> About this exercise
Please return the records below exactly as they stand.
==== Given information
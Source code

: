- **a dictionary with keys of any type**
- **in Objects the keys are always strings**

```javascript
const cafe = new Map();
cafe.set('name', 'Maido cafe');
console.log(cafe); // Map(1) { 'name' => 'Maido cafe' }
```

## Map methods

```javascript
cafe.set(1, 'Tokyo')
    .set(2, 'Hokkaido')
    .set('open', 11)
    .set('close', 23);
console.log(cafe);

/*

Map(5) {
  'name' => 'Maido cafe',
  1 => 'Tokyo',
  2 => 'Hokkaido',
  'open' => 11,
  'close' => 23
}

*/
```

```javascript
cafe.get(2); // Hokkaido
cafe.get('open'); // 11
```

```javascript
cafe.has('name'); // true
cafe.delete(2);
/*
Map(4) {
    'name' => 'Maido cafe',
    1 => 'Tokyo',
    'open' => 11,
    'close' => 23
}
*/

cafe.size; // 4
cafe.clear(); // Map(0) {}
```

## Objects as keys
========
> Response to this exercise
Source code

:- **a dictionary with keys of any type**
- **in Objects the keys are always strings**

```javascript
const cafe = new Map();
cafe.set('name', 'Maido cafe');
console.log(cafe); // Map(1) { 'name' => 'Maido cafe' }
```

## Map methods

```javascript
cafe.set(1, 'Tokyo')
    .set(2, 'Hokkaido')
    .set('open', 11)
    .set('close', 23);
console.log(cafe);

/*

Map(5) {
  'name' => 'Maido cafe',
  1 => 'Tokyo',
  2 => 'Hokkaido',
  'open' => 11,
  'close' => 23
}

*/
```

```javascript
cafe.get(2); // Hokkaido
cafe.get('open'); // 11
```

```javascript
cafe.has('name'); // true
cafe.delete(2);
/*
Map(4) {
    'name' => 'Maido cafe',
    1 => 'Tokyo',
    'open' => 11,
    'close' => 23
}
*/

cafe.size; // 4
cafe.clear(); // Map(0) {}
```

## Objects as keys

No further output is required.